#### MATERIAL TO PROCESS ####

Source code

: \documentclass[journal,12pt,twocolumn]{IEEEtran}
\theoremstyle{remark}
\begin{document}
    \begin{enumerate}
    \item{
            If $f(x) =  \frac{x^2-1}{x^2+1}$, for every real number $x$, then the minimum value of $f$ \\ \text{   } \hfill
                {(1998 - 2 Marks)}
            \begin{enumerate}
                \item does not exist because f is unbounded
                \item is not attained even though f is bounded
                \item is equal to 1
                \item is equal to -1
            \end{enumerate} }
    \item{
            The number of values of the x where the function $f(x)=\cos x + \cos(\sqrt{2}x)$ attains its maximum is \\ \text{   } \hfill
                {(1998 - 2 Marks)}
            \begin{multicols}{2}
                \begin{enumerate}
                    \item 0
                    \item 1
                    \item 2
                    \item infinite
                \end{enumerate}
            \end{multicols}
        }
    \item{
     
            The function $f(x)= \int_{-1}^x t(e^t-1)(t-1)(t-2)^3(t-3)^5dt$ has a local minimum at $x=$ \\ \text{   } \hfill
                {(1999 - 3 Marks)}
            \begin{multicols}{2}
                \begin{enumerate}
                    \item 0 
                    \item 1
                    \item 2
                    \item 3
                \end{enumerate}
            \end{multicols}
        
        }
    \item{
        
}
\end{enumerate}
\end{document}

####
#### MATERIAL TO PROCESS ####

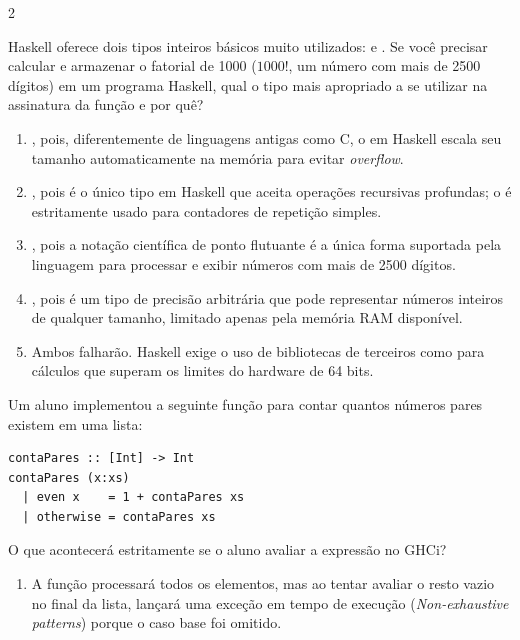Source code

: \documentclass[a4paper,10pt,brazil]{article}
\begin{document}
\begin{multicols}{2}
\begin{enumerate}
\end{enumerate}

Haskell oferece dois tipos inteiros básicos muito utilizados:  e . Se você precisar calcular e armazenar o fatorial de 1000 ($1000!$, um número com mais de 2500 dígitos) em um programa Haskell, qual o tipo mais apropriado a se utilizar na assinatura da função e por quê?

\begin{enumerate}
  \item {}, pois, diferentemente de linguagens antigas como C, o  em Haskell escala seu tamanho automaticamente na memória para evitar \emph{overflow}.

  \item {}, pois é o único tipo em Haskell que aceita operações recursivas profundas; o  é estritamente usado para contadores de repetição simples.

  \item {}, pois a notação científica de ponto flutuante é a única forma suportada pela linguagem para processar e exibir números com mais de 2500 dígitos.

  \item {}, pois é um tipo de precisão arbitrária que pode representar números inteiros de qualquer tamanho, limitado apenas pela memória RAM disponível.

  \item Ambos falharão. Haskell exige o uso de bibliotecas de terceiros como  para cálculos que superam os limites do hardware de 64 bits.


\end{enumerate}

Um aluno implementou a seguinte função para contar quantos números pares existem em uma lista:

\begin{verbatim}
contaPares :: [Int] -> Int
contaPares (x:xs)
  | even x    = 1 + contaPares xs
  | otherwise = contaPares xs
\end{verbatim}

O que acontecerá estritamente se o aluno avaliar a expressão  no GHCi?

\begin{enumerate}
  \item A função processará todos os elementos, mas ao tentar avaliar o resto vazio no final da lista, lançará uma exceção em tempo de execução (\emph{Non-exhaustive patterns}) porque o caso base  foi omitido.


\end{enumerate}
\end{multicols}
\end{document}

####

- EXERCISE DESCRIPTION
Out of the data above, return each line where the word "função" can be found.

- ANSWER SPACE
Haskell oferece dois tipos inteiros básicos muito utilizados:  e . Se você precisar calcular e armazenar o fatorial de 1000 ($1000!$, um número com mais de 2500 dígitos) em um programa Haskell, qual o tipo mais apropriado a se utilizar na assinatura da função e por quê?
Um aluno implementou a seguinte função para contar quantos números pares existem em uma lista:
  \item A função processará todos os elementos, mas ao tentar avaliar o resto vazio no final da lista, lançará uma exceção em tempo de execução (\emph{Non-exhaustive patterns}) porque o caso base  foi omitido.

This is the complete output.